Snapshot Control v0
This macro creates a snapshot table to control snapshot-based tables like PITs and Bridges. The snapshot table will hold daily snapshots starting at a specific start_date and has a configurable daytime. Usual application would involve creating one snapshot table per Data Vault environment, and therefore creating one dbt model using this macro. The model needs to be scheduled daily, with a execution time that matches your desired snapshot time, since the macro automatically inserts all snapshots until the current day, no matter which time it is, and a snapshot for 08:00:00 should be calculated at that time. So if the snapshot table is configured to have a ‘daily_snapshot_time’ of ’07:00:00′, all snapshots in the table will have the timestamp ’07:00:00′. Therefore you need to schedule the building of the snapshot table also to ’07:00:00′.

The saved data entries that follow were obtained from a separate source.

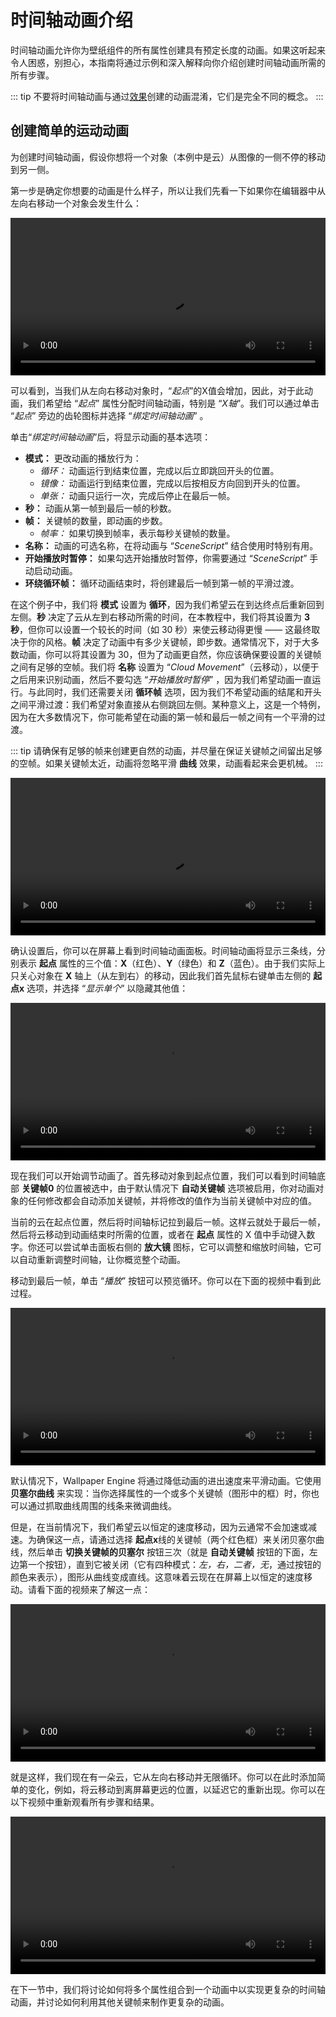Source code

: # 时间轴动画介绍

时间轴动画允许你为壁纸组件的所有属性创建具有预定长度的动画。如果这听起来令人困惑，别担心，本指南将通过示例和深入解释向你介绍创建时间轴动画所需的所有步骤。

::: tip
不要将时间轴动画与通过[效果](/wallpaper-engine-docs/scene/effects/overview)创建的动画混淆，它们是完全不同的概念。
:::

## 创建简单的运动动画

为创建时间轴动画，假设你想将一个对象（本例中是云）从图像的一侧不停的移动到另一侧。

第一步是确定你想要的动画是什么样子，所以让我们先看一下如果你在编辑器中从左向右移动一个对象会发生什么：

<video width="100%" controls>
  <source :src="$withBase('/videos/timeline_intro.mp4')" type="video/mp4">
  Your browser does not support the video tag.
</video>

可以看到，当我们从左向右移动对象时，“*起点*”的X值会增加，因此，对于此动画，我们希望给 “*起点*” 属性分配时间轴动画，特别是 “*X轴*”。我们可以通过单击 “*起点*” 旁边的齿轮图标并选择 “*绑定时间轴动画*” 。

单击“*绑定时间轴动画*”后，将显示动画的基本选项：

* **模式：** 更改动画的播放行为：
    * *循环：* 动画运行到结束位置，完成以后立即跳回开头的位置。
    * *镜像：* 动画运行到结束位置，完成以后按相反方向回到开头的位置。
    * *单张：* 动画只运行一次，完成后停止在最后一帧。
* **秒：** 动画从第一帧到最后一帧的秒数。
* **帧：** 关键帧的数量，即动画的步数。
    * *帧率：* 如果切换到帧率，表示每秒关键帧的数量。
* **名称：** 动画的可选名称，在将动画与 “*SceneScript*” 结合使用时特别有用。
* **开始播放时暂停：** 如果勾选开始播放时暂停，你需要通过 “*SceneScript*” 手动启动动画。
* **环绕循环帧：** 循环动画结束时，将创建最后一帧到第一帧的平滑过渡。

在这个例子中，我们将 **模式** 设置为 **循环**，因为我们希望云在到达终点后重新回到左侧。**秒** 决定了云从左到右移动所需的时间，在本教程中，我们将其设置为 **3 秒**，但你可以设置一个较长的时间（如 30 秒）来使云移动得更慢 —— 这最终取决于你的风格。**帧** 决定了动画中有多少关键帧，即步数。通常情况下，对于大多数动画，你可以将其设置为 30，但为了动画更自然，你应该确保要设置的关键帧之间有足够的空帧。我们将 **名称** 设置为 “*Cloud Movement*”（云移动），以便于之后用来识别动画，然后不要勾选 “*开始播放时暂停*” ，因为我们希望动画一直运行。与此同时，我们还需要关闭 **循环帧** 选项，因为我们不希望动画的结尾和开头之间平滑过渡：我们希望对象直接从右侧跳回左侧。某种意义上，这是一个特例，因为在大多数情况下，你可能希望在动画的第一帧和最后一帧之间有一个平滑的过渡。

::: tip
请确保有足够的帧来创建更自然的动画，并尽量在保证关键帧之间留出足够的空帧。如果关键帧太近，动画将忽略平滑 **曲线** 效果，动画看起来会更机械。
:::

<video width="100%" controls>
  <source :src="$withBase('/videos/timeline_simple_configuration.mp4')" type="video/mp4">
  Your browser does not support the video tag.
</video>

确认设置后，你可以在屏幕上看到时间轴动画面板。时间轴动画将显示三条线，分别表示 **起点** 属性的三个值：**X**（红色）、**Y**（绿色）和 **Z**（蓝色）。由于我们实际上只关心对象在 **X** 轴上（从左到右）的移动，因此我们首先鼠标右键单击左侧的 **起点x** 选项，并选择 “*显示单个*” 以隐藏其他值：

<video width="100%" controls>
  <source :src="$withBase('/videos/timeline_show_single.mp4')" type="video/mp4">
  Your browser does not support the video tag.
</video>

现在我们可以开始调节动画了。首先移动对象到起点位置，我们可以看到时间轴底部 **关键帧0** 的位置被选中，由于默认情况下 **自动关键帧** 选项被启用，你对动画对象的任何修改都会自动添加关键帧，并将修改的值作为当前关键帧中对应的值。

当前的云在起点位置，然后将时间轴标记拉到最后一帧。这样云就处于最后一帧，然后将云移动到动画结束时所需的位置，或者在 **起点** 属性的 X 值中手动键入数字。你还可以尝试单击面板右侧的 **放大镜** 图标，它可以调整和缩放时间轴，它可以自动重新调整时间轴，让你概览整个动画。

移动到最后一帧，单击 “*播放*” 按钮可以预览循环。你可以在下面的视频中看到此过程。

<video width="100%" controls>
  <source :src="$withBase('/videos/timeline_keyframe_placement.mp4')" type="video/mp4">
  Your browser does not support the video tag.
</video>

默认情况下，Wallpaper Engine 将通过降低动画的进出速度来平滑动画。它使用 **贝塞尔曲线** 来实现：当你选择属性的一个或多个关键帧（图形中的框）时，你也可以通过抓取曲线周围的线条来微调曲线。

但是，在当前情况下，我们希望云以恒定的速度移动，因为云通常不会加速或减速。为确保这一点，请通过选择 **起点x**线的关键帧（两个红色框）来关闭贝塞尔曲线，然后单击 **切换关键帧的贝塞尔** 按钮三次（就是 **自动关键帧** 按钮的下面，左边第一个按钮），直到它被关闭（它有四种模式：*左，右，二者，无*，通过按钮的颜色来表示），图形从曲线变成直线。这意味着云现在在屏幕上以恒定的速度移动。请看下面的视频来了解这一点：

<video width="100%" controls>
  <source :src="$withBase('/videos/timeline_interpolation.mp4')" type="video/mp4">
  Your browser does not support the video tag.
</video>

就是这样，我们现在有一朵云，它从左向右移动并无限循环。你可以在此时添加简单的变化，例如，将云移动到离屏幕更远的位置，以延迟它的重新出现。你可以在以下视频中重新观看所有步骤和结果。

<video width="100%" controls>
  <source :src="$withBase('/videos/timeline_simple_movement.mp4')" type="video/mp4">
  Your browser does not support the video tag.
</video>

在下一节中，我们将讨论如何将多个属性组合到一个动画中以实现更复杂的时间轴动画，并讨论如何利用其他关键帧来制作更复杂的动画。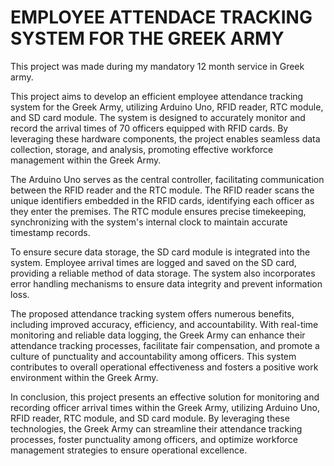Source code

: # EMPLOYEE ATTENDACE TRACKING SYSTEM FOR THE GREEK ARMY 

This project was made during my mandatory 12 month service in Greek army.

This project aims to develop an efficient employee attendance tracking system for the Greek Army, utilizing Arduino Uno, RFID reader, RTC module, and SD card module. The system is designed to accurately monitor and record the arrival times of 70 officers equipped with RFID cards. By leveraging these hardware components, the project enables seamless data collection, storage, and analysis, promoting effective workforce management within the Greek Army.

The Arduino Uno serves as the central controller, facilitating communication between the RFID reader and the RTC module. The RFID reader scans the unique identifiers embedded in the RFID cards, identifying each officer as they enter the premises. The RTC module ensures precise timekeeping, synchronizing with the system's internal clock to maintain accurate timestamp records.

To ensure secure data storage, the SD card module is integrated into the system. Employee arrival times are logged and saved on the SD card, providing a reliable method of data storage. The system also incorporates error handling mechanisms to ensure data integrity and prevent information loss.

The proposed attendance tracking system offers numerous benefits, including improved accuracy, efficiency, and accountability. With real-time monitoring and reliable data logging, the Greek Army can enhance their attendance tracking processes, facilitate fair compensation, and promote a culture of punctuality and accountability among officers. This system contributes to overall operational effectiveness and fosters a positive work environment within the Greek Army.

In conclusion, this project presents an effective solution for monitoring and recording officer arrival times within the Greek Army, utilizing Arduino Uno, RFID reader, RTC module, and SD card module. By leveraging these technologies, the Greek Army can streamline their attendance tracking processes, foster punctuality among officers, and optimize workforce management strategies to ensure operational excellence.


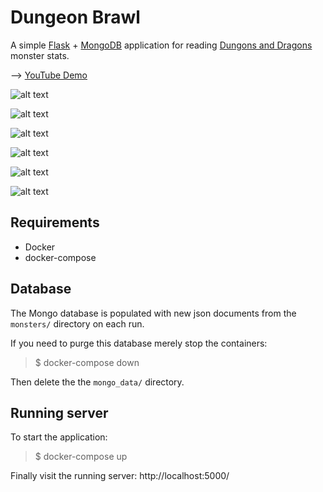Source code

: # **Dungeon Brawl**

A simple [Flask](http://flask.pocoo.org/) + [MongoDB](https://www.mongodb.com/)
application for reading [Dungons and Dragons](http://dnd.wizards.com/) monster
stats.

--> [YouTube Demo](https://www.youtube.com/watch?v=qo70m7hlmwg)

![alt text](https://i.imgur.com/GaFVBLn.png")

![alt text](https://i.imgur.com/CN6LZEe.png")

![alt text](https://i.imgur.com/l89RqzR.png")

![alt text](https://i.imgur.com/GYcN8F4.png")

![alt text](https://i.imgur.com/M84sffF.png")

![alt text](https://i.imgur.com/hazMySq.png")


## Requirements

 * Docker
 * docker-compose

## Database

The Mongo database is populated with new json documents
from the `monsters/` directory on each run.

If you need to purge this database merely stop the containers:

> $ docker-compose down

Then delete the the `mongo_data/` directory.

## Running server

To start the application:

> $ docker-compose up

Finally visit the running server: http://localhost:5000/

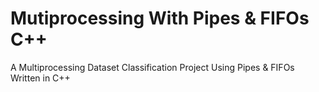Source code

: # Mutiprocessing With Pipes & FIFOs C++
A Multiprocessing Dataset Classification Project Using Pipes & FIFOs Written in C++
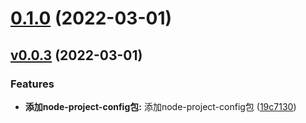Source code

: # [0.1.0](https://github.com/qinshixixing/ebullience/compare/node-project-config/v0.0.3...node-project-config/0.1.0) (2022-03-01)



## [v0.0.3](https://github.com/qinshixixing/ebullience/compare/19c7130908da168f8906190229fa18ca2c1ca93f...node-project-config/v0.0.3) (2022-03-01)


### Features

* **添加node-project-config包:** 添加node-project-config包 ([19c7130](https://github.com/qinshixixing/ebullience/commit/19c7130908da168f8906190229fa18ca2c1ca93f))



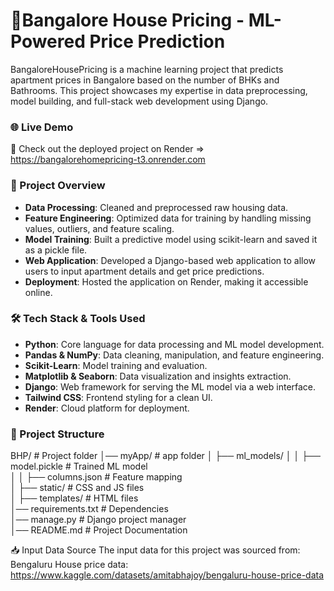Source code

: # 🏡Bangalore House Pricing - ML-Powered Price Prediction

BangaloreHousePricing is a machine learning project that predicts apartment prices in Bangalore based on the number of BHKs and Bathrooms. This project showcases my expertise in data preprocessing, model building, and full-stack web development using Django.

### 🌐 Live Demo
🔗 Check out the deployed project on Render => https://bangalorehomepricing-t3.onrender.com

### 🚀 Project Overview
- **Data Processing**:       Cleaned and preprocessed raw housing data.
- **Feature Engineering**:   Optimized data for training by handling missing values, outliers, and feature scaling.
- **Model Training**:        Built a predictive model using scikit-learn and saved it as a pickle file.
- **Web Application**:       Developed a Django-based web application to allow users to input apartment details and get price predictions.
- **Deployment**:            Hosted the application on Render, making it accessible online.

### 🛠️ Tech Stack & Tools Used
- **Python**:                Core language for data processing and ML model development.
- **Pandas & NumPy**:        Data cleaning, manipulation, and feature engineering.
- **Scikit-Learn**:          Model training and evaluation.
- **Matplotlib & Seaborn**:  Data visualization and insights extraction.
- **Django**:                Web framework for serving the ML model via a web interface.
- **Tailwind CSS**:          Frontend styling for a clean UI.
- **Render**:                Cloud platform for deployment.


### 📂 Project Structure
BHP/   # Project folder
│── myApp/    # app folder
│   ├── ml_models/
│   │   ├── model.pickle  # Trained ML model  
│   │   ├── columns.json  # Feature mapping  
│   ├── static/  # CSS and JS files  
│   ├── templates/  # HTML files  
│── requirements.txt  # Dependencies  
│── manage.py  # Django project manager  
│── README.md  # Project Documentation  


📥 Input Data Source
The input data for this project was sourced from:
Bengaluru House price data: https://www.kaggle.com/datasets/amitabhajoy/bengaluru-house-price-data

In addition to the actual snapshot-datetimestamp (sdts), the macro generates the following columns:
Column | Data Type | Explanation |
---|---|---|
replacement_sdts | timestamp | Allows users to replace a sdts with another one, without having to update the actual sdts column. By default this column is filled with the regular sdts. |
caption | string | Allows users to title their snapshots. Examples would be something like: ‘Christmas 2022’, or ‘End-of-year report 2021’. By default this is filled with ‘Snapshot {sdts}’, holding the respective sdts. |
is_hourly | boolean | Captures if the time of a sdts is on an exact hours, meaning minutes=0 and seconds=0. All sdts created by this macro are daily and therefor always hourly, but this column enables future inserts of custom, user-defined sdts. |
is_daily | boolean | Captures if the time of a sdts is on exactly midnight, meaning hours=0, minutes=0 and seconds=0. This depends on your desired daily_snapshot_time, but is not used by the downstream macros, and just generates additional metadata for potential future use. |
is_weekly | boolean | Captures if the day of the week of a sdts is monday. |
is_monthly | boolean | Captures if a sdts is the first day of a month. |
is_end_of_month | boolean | Captures if a sdts is the last day of a month. |
is_quarterly | boolean | Captures if a sdts is the first day of a quarter. |
is_yearly | boolean | Captures if a sdts is the first day of a year |
is_end_of_year | boolean | Captures if a sdts is the last day of a year |
comment | string | Allows users to write custom comments for each sdts. By default this column is set to NULL. |
Parameters | Data Type | Required | Default Value | Explanation |
---|---|---|---|---|
start_date | date | mandatory | – | Defines the earliest date that should be available inside the snapshot_table. The format of this date must be ‘YYYY-MM-DD’. |
daily_snapshot_time | time | mandatory | – | Defines the time that your daily snapshots should have. Usually this is either something right before daily business starts, or after daily business is over. Needs to be in the format ‘hh:mm:ss’. |
sdts_alias | string | optional | datavault4dbt. sdts_alias | Defines the name of the snapshot date timestamp column inside the snapshot_table. |
Example 1
{{ config(materialized='incremental') }}
{%- set yaml_metadata -%}
start_date: '2015-01-01'
daily_snapshot_time: '07:30:00'
{%- endset -%}
{%- set metadata_dict = fromyaml(yaml_metadata) -%}
{{ datavault4dbt.control_snap_v0(start_date=metadata_dict.get('start_date'),
daily_snapshot_time=metadata_dict.get('daily_snapshot_time')) }}
Description
- start_date: The parameter start_date has to be in the format ‘YYYY-MM-DD’. With the start_date set to ‘2015-01-01’, the snapshot table would hold daily snapshots beginning at 2015.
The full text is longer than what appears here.